Hab's nicht mit Paint gemacht :D hm hast Recht sieht richtig aufgestellt aus, von der anderen Seite betrachtet, aber die Funktion macht mit 36000- Ay *x2 , keinen Sinn, denn dann wäre im Momentenverlauf ja auf einmal einfach 1 Null Durchgang. und mit nem Vorzeichen wechsel würde es auch nicht hinhauen. -36000 - Ay *l2 = 0 muss gelten. das passt nicht. Bin verwirrt.^^
Ich stehe hier wohl völlig auf den Schlauch... Kann mir vielleicht einer erklären, warum man das so wie dort angegeben berechnet?
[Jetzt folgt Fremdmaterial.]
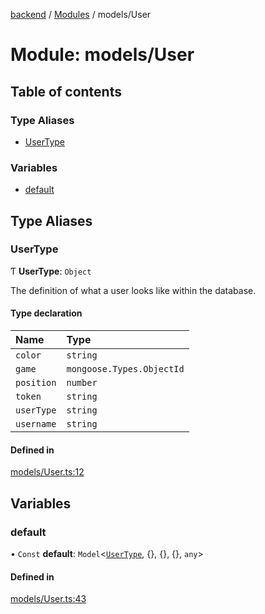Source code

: [backend](../README.md) / [Modules](../modules.md) / models/User

# Module: models/User

## Table of contents

### Type Aliases

- [UserType](models_User.md#usertype)

### Variables

- [default](models_User.md#default)

## Type Aliases

### UserType

Ƭ **UserType**: `Object`

The definition of what a user looks like within the database.

#### Type declaration

| Name | Type |
| :------ | :------ |
| `color` | `string` |
| `game` | `mongoose.Types.ObjectId` |
| `position` | `number` |
| `token` | `string` |
| `userType` | `string` |
| `username` | `string` |

#### Defined in

[models/User.ts:12](https://github.com/Jazzmoon/SawThat/blob/bd5fc3d/src/server/models/User.ts#L12)

## Variables

### default

• `Const` **default**: `Model`<[`UserType`](models_User.md#usertype), {}, {}, {}, `any`\>

#### Defined in

[models/User.ts:43](https://github.com/Jazzmoon/SawThat/blob/bd5fc3d/src/server/models/User.ts#L43)
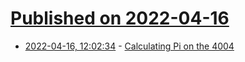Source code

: # [Published on 2022-04-16](index.md)

* [2022-04-16, 12:02:34](https://news.ycombinator.com/item?id=31051635) - [Calculating Pi on the 4004](https://mark.engineer/2022/04/calculating-pi-digits-on-first-intel-microprocessor-intel-4004/)
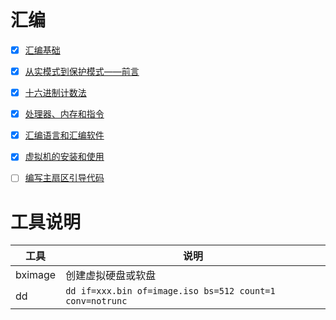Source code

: # 汇编

- [x] [汇编基础](doc/汇编基础.md)
- [x] [从实模式到保护模式——前言](doc/从实模式到保护模式——前沿.md)
- [x] [十六进制计数法](doc/十六进制计数法.md)
- [x] [处理器、内存和指令](doc/处理器-内存-和指令.md)
- [x] [汇编语言和汇编软件](doc/汇编语言和汇编软件.md)
- [x] [虚拟机的安装和使用](doc/虚拟机的安装和使用.md)
- [ ] [编写主扇区引导代码](doc/编写主扇区引导代码.md)


# 工具说明

|工具|说明|
|---|---|
|bximage|创建虚拟硬盘或软盘|
|dd|`dd if=xxx.bin of=image.iso bs=512 count=1 conv=notrunc`|
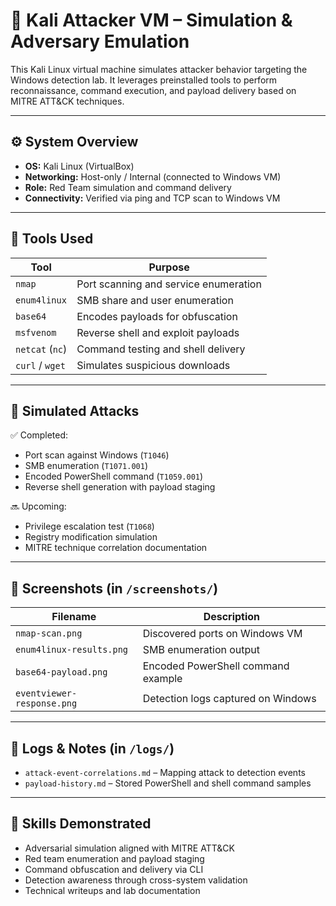 # 🐚 Kali Attacker VM – Simulation & Adversary Emulation

This Kali Linux virtual machine simulates attacker behavior targeting the Windows detection lab. It leverages preinstalled tools to perform reconnaissance, command execution, and payload delivery based on MITRE ATT&CK techniques.

---

## ⚙️ System Overview

- **OS:** Kali Linux (VirtualBox)
- **Networking:** Host-only / Internal (connected to Windows VM)
- **Role:** Red Team simulation and command delivery
- **Connectivity:** Verified via ping and TCP scan to Windows VM

---

## 🔧 Tools Used

| Tool            | Purpose                                |
|------------------|----------------------------------------|
| `nmap`           | Port scanning and service enumeration  |
| `enum4linux`     | SMB share and user enumeration         |
| `base64`         | Encodes payloads for obfuscation       |
| `msfvenom`       | Reverse shell and exploit payloads     |
| `netcat` (`nc`)  | Command testing and shell delivery     |
| `curl` / `wget`  | Simulates suspicious downloads         |

---

## 🧪 Simulated Attacks

✅ Completed:
- Port scan against Windows (`T1046`)
- SMB enumeration (`T1071.001`)
- Encoded PowerShell command (`T1059.001`)
- Reverse shell generation with payload staging

🔜 Upcoming:
- Privilege escalation test (`T1068`)
- Registry modification simulation
- MITRE technique correlation documentation

---

## 📸 Screenshots (in `/screenshots/`)

| Filename                   | Description                            |
|----------------------------|----------------------------------------|
| `nmap-scan.png`            | Discovered ports on Windows VM         |
| `enum4linux-results.png`   | SMB enumeration output                 |
| `base64-payload.png`       | Encoded PowerShell command example     |
| `eventviewer-response.png` | Detection logs captured on Windows     |

---

## 📄 Logs & Notes (in `/logs/`)

- `attack-event-correlations.md` – Mapping attack to detection events  
- `payload-history.md` – Stored PowerShell and shell command samples  

---

## 🧠 Skills Demonstrated

- Adversarial simulation aligned with MITRE ATT&CK
- Red team enumeration and payload staging
- Command obfuscation and delivery via CLI
- Detection awareness through cross-system validation
- Technical writeups and lab documentation


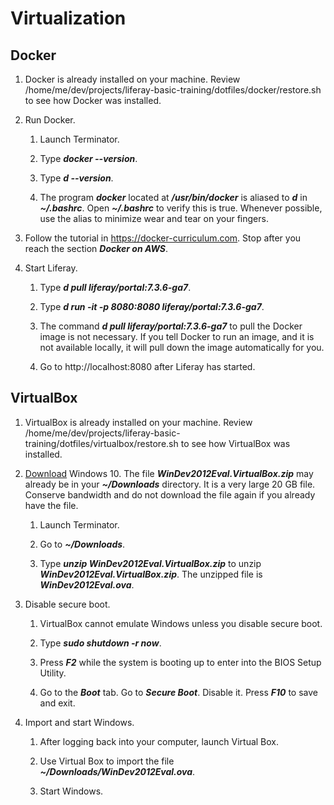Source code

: # Virtualization

## Docker

1. Docker is already installed on your machine. Review /home/me/dev/projects/liferay-basic-training/dotfiles/docker/restore.sh to see how Docker was installed.

1. Run Docker.

	1. Launch Terminator.

	1. Type ***docker --version***.

	1. Type ***d --version***.

	1. The program ***docker*** located at ***/usr/bin/docker*** is aliased to ***d*** in ***~/.bashrc***. Open ***~/.bashrc*** to verify this is true. Whenever possible, use the alias to minimize wear and tear on your fingers.

1. Follow the tutorial in https://docker-curriculum.com. Stop after you reach the section ***Docker on AWS***.

1. Start Liferay.

	1. Type ***d pull liferay/portal:7.3.6-ga7***.

	1. Type ***d run -it -p 8080:8080 liferay/portal:7.3.6-ga7***.

	1. The command ***d pull liferay/portal:7.3.6-ga7*** to pull the Docker image is not necessary. If you tell Docker to run an image, and it is not available locally, it will pull down the image automatically for you.

	1. Go to http://localhost:8080 after Liferay has started.

## VirtualBox

1. VirtualBox is already installed on your machine. Review /home/me/dev/projects/liferay-basic-training/dotfiles/virtualbox/restore.sh to see how VirtualBox was installed.

1. [Download](https://developer.microsoft.com/en-us/windows/downloads/virtual-machines) Windows 10. The file ***WinDev2012Eval.VirtualBox.zip*** may already be in your ***~/Downloads*** directory. It is a very large 20 GB file. Conserve bandwidth and do not download the file again if you already have the file.

	1. Launch Terminator.

	1. Go to ***~/Downloads***.

	1. Type ***unzip WinDev2012Eval.VirtualBox.zip*** to unzip ***WinDev2012Eval.VirtualBox.zip***. The unzipped file is ***WinDev2012Eval.ova***.

1. Disable secure boot.

	1. VirtualBox cannot emulate Windows unless you disable secure boot.

	1. Type ***sudo shutdown -r now***.

	1. Press ***F2*** while the system is booting up to enter into the BIOS Setup Utility.

	1. Go to the ***Boot*** tab. Go to ***Secure Boot***. Disable it. Press ***F10*** to save and exit.

1. Import and start Windows.

	1. After logging back into your computer, launch Virtual Box.

	1. Use Virtual Box to import the file ***~/Downloads/WinDev2012Eval.ova***.

	1. Start Windows.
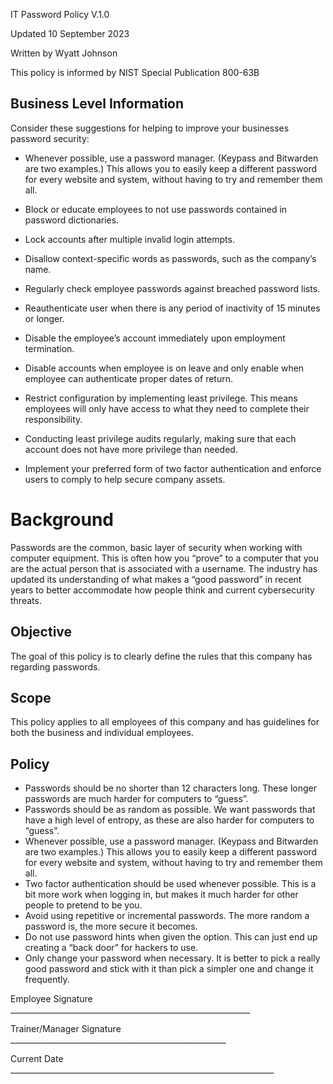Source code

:
IT Password Policy V.1.0

Updated 10 September 2023

Written by Wyatt Johnson

This policy is informed by NIST Special Publication 800-63B 

## Business Level Information

Consider these suggestions for helping to improve your businesses password security:
- Whenever possible, use a password manager. (Keypass and Bitwarden are two examples.) This allows you to easily keep a different password for every website and system, without having to try and remember them all.
    
- Block or educate employees to not use passwords contained in password dictionaries.
- Lock accounts after multiple invalid login attempts.
- Disallow context-specific words as passwords, such as the company’s name.
- Regularly check employee passwords against breached password lists.
- Reauthenticate user when there is any period of inactivity of 15 minutes or longer.
- Disable the employee’s account immediately upon employment termination.
- Disable accounts when employee is on leave and only enable when employee can authenticate proper dates of return.
- Restrict configuration by implementing least privilege. This means employees will only have access to what they need to complete their responsibility.
- Conducting least privilege audits regularly, making sure that each account does not have more privilege than needed.
- Implement your preferred form of two factor authentication and enforce users to comply to help secure company assets. 


# Background

Passwords are the common, basic layer of security when working with computer equipment. This is often how you “prove” to a computer that you are the actual person that is associated with a username. The industry has updated its understanding of what makes a “good password” in recent years to better accommodate how people think and current cybersecurity threats.

## Objective

The goal of this policy is to clearly define the rules that this company has regarding passwords. 


## Scope

This policy applies to all employees of this company and has guidelines for both the business and individual employees. 

## Policy
- Passwords should be no shorter than 12 characters long. These longer passwords are much harder for computers to “guess”. 
- Passwords should be as random as possible. We want passwords that have a high level of entropy, as these are also harder for computers to “guess”.
- Whenever possible, use a password manager. (Keypass and Bitwarden are two examples.) This allows you to easily keep a different password for every website and system, without having to try and remember them all.
- Two factor authentication should be used whenever possible. This is a bit more work when logging in, but makes it much harder for other people to pretend to be you. 
- Avoid using repetitive or incremental passwords. The more random a password is, the more secure it becomes.
- Do not use password hints when given the option. This can just end up creating a “back door” for hackers to use.
- Only change your password when necessary. It is better to pick a really good password and stick with it than pick a simpler one and change it frequently.

Employee Signature ____________________________________________________________

Trainer/Manager Signature ______________________________________________________

Current Date __________________________________________________________________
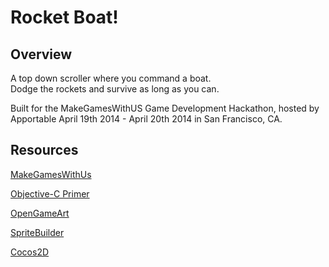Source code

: # Rocket Boat!
## Overview

A top down scroller where you command a boat.  
Dodge the rockets and survive as long as you can.  

Built for the MakeGamesWithUS Game Development Hackathon, hosted by Apportable April 19th 2014 - April 20th 2014 in San Francisco, CA.

## Resources
[MakeGamesWithUs](https://www.makegameswith.us/home/)  

[Objective-C Primer](https://www.makegameswith.us/tutorials/objective-c-and-debugging/objective-c-primer/)  

[OpenGameArt](http://opengameart.org/content/ships-with-ripple-effect)  

[SpriteBuilder](http://www.spritebuilder.com/)  

[Cocos2D](http://www.cocos2d-iphone.org/)
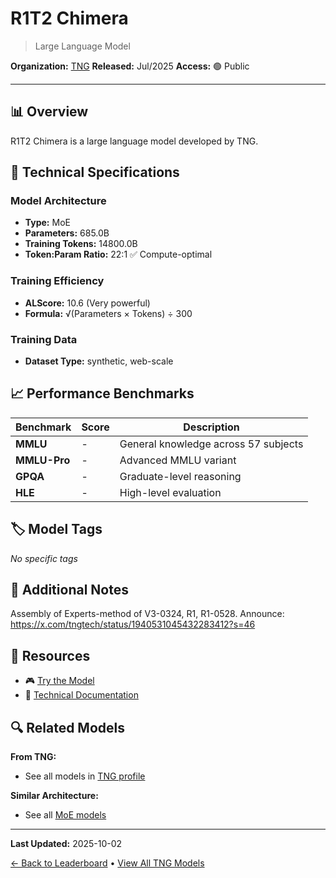 # R1T2 Chimera

> Large Language Model

**Organization:** [TNG](../../labs/tng.md)
**Released:** Jul/2025
**Access:** 🟢 Public

---

## 📊 Overview

R1T2 Chimera is a large language model developed by TNG.

## 🔧 Technical Specifications

### Model Architecture
- **Type:** MoE
- **Parameters:** 685.0B
- **Training Tokens:** 14800.0B
- **Token:Param Ratio:** 22:1 ✅ Compute-optimal

### Training Efficiency
- **ALScore:** 10.6 (Very powerful)
- **Formula:** √(Parameters × Tokens) ÷ 300

### Training Data
- **Dataset Type:** synthetic, web-scale

## 📈 Performance Benchmarks

| Benchmark | Score | Description |
|-----------|-------|-------------|
| **MMLU** | - | General knowledge across 57 subjects |
| **MMLU-Pro** | - | Advanced MMLU variant |
| **GPQA** | - | Graduate-level reasoning |
| **HLE** | - | High-level evaluation |

## 🏷️ Model Tags

_No specific tags_

## 📝 Additional Notes

Assembly of Experts-method of V3-0324, R1, R1-0528. Announce: https://x.com/tngtech/status/1940531045432283412?s=46

## 🔗 Resources

- 🎮 [Try the Model](https://huggingface.co/tngtech/DeepSeek-TNG-R1T2-Chimera)
- 📄 [Technical Documentation](https://arxiv.org/abs/2506.14794)

## 🔍 Related Models

**From TNG:**
- See all models in [TNG profile](../../labs/tng.md)

**Similar Architecture:**
- See all [MoE models](../../architectures/moe.md)

---

**Last Updated:** 2025-10-02

[← Back to Leaderboard](../../README.md) • [View All TNG Models](../../labs/tng.md)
Du hast dein F bzw Q was durch dein sigma_z wiedergegben wird und dazu kommt die jeweilige Biegespannung (sigma_b) die durch das Moment erzeugt wird. Bei Zug wird es addiert und bei Druck subtrahiert. Das kannst du dir nochmal anschauen bei den einfachen Schnittverläufen am Balken wenn Zug bzw Druck am Balkenende wirkt. Die Beträge sind gleich da sich die angreifende Kraft nicht verändert. Oder was genau ist dein Problem?
Vielen Dank, hatte einfach einen Denkfehler :)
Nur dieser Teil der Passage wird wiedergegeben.